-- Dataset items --

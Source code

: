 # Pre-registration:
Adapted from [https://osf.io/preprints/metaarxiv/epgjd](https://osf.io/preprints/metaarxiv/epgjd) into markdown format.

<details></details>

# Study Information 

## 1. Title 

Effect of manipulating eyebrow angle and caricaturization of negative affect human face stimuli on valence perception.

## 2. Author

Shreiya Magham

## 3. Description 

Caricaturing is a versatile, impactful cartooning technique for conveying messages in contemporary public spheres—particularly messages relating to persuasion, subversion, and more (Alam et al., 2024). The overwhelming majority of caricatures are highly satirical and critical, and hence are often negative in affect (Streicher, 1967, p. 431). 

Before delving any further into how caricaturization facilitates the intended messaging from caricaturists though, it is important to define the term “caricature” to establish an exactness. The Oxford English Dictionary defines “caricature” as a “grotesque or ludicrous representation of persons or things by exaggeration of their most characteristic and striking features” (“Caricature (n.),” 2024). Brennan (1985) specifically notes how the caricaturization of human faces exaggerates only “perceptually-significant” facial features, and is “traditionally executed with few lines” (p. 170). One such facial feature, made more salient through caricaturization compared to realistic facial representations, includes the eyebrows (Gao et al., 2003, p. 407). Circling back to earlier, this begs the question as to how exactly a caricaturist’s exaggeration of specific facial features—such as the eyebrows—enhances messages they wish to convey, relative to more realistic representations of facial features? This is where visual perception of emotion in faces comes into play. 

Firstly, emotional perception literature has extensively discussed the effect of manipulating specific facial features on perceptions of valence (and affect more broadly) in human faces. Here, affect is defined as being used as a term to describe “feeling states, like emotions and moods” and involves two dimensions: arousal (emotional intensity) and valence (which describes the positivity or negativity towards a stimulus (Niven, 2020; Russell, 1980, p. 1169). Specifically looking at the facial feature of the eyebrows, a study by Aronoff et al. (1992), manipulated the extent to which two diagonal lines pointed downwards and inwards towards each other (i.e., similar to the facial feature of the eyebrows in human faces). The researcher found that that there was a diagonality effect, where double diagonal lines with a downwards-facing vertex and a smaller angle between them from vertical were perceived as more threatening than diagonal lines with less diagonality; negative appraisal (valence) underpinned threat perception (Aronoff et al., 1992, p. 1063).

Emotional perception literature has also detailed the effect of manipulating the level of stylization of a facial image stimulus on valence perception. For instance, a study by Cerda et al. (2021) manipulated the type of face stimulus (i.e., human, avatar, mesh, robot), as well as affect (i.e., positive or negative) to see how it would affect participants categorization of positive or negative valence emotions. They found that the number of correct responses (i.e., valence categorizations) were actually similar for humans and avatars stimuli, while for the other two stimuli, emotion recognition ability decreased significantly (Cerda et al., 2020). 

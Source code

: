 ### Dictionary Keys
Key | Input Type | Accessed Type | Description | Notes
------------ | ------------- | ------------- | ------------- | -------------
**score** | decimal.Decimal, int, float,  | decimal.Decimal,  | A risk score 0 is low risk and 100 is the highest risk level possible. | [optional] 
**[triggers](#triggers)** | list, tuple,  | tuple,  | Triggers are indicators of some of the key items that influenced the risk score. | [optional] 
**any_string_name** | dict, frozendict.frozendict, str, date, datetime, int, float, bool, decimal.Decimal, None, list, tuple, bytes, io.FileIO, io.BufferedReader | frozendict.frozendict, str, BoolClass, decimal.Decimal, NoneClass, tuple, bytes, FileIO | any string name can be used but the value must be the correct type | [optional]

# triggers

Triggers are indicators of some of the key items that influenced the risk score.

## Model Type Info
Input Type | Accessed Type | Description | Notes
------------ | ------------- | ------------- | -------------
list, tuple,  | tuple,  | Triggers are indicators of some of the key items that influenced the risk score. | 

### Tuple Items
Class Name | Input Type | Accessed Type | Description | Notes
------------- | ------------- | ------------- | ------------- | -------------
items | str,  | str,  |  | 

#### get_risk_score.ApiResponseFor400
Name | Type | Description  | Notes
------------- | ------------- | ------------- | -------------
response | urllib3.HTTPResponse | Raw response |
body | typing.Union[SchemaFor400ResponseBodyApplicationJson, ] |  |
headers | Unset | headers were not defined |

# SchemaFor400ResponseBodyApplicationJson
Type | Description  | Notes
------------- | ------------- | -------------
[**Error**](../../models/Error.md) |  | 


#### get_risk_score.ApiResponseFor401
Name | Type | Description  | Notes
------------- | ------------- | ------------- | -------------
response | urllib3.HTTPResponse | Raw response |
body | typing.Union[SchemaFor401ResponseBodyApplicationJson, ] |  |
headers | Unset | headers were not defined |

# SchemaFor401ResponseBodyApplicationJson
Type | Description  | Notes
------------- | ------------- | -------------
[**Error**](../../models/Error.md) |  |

-- Description of the task --
From the line with "body | typing.Union[SchemaFor400ResponseBodyApplicationJson, ]" through the final line of the records, return each line exactly. Leave out the rest.

-- Exercise solution --
body | typing.Union[SchemaFor400ResponseBodyApplicationJson, ] |  |
headers | Unset | headers were not defined |

# SchemaFor400ResponseBodyApplicationJson
Type | Description  | Notes
------------- | ------------- | -------------
[**Error**](../../models/Error.md) |  | 


#### get_risk_score.ApiResponseFor401
Name | Type | Description  | Notes
------------- | ------------- | ------------- | -------------
response | urllib3.HTTPResponse | Raw response |
body | typing.Union[SchemaFor401ResponseBodyApplicationJson, ] |  |
headers | Unset | headers were not defined |

# SchemaFor401ResponseBodyApplicationJson
Type | Description  | Notes
------------- | ------------- | -------------
[**Error**](../../models/Error.md) |  |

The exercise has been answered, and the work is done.